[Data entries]

· · · · · · ·

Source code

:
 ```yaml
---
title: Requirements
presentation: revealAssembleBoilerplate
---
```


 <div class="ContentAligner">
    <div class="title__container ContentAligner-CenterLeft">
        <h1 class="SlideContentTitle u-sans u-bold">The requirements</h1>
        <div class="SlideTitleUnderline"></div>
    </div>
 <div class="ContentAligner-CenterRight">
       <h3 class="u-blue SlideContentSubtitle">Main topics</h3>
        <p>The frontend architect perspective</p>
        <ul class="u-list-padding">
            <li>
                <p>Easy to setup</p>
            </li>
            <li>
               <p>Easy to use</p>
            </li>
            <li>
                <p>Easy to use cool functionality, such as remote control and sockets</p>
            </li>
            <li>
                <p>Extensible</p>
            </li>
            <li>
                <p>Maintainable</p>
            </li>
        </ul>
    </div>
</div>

· · · · · · ·

**Aim of the exercise:** Using the records above, list each line that includes "Easy".

**Written answer:**
                <p>Easy to setup</p>
               <p>Easy to use</p>
                <p>Easy to use cool functionality, such as remote control and sockets</p>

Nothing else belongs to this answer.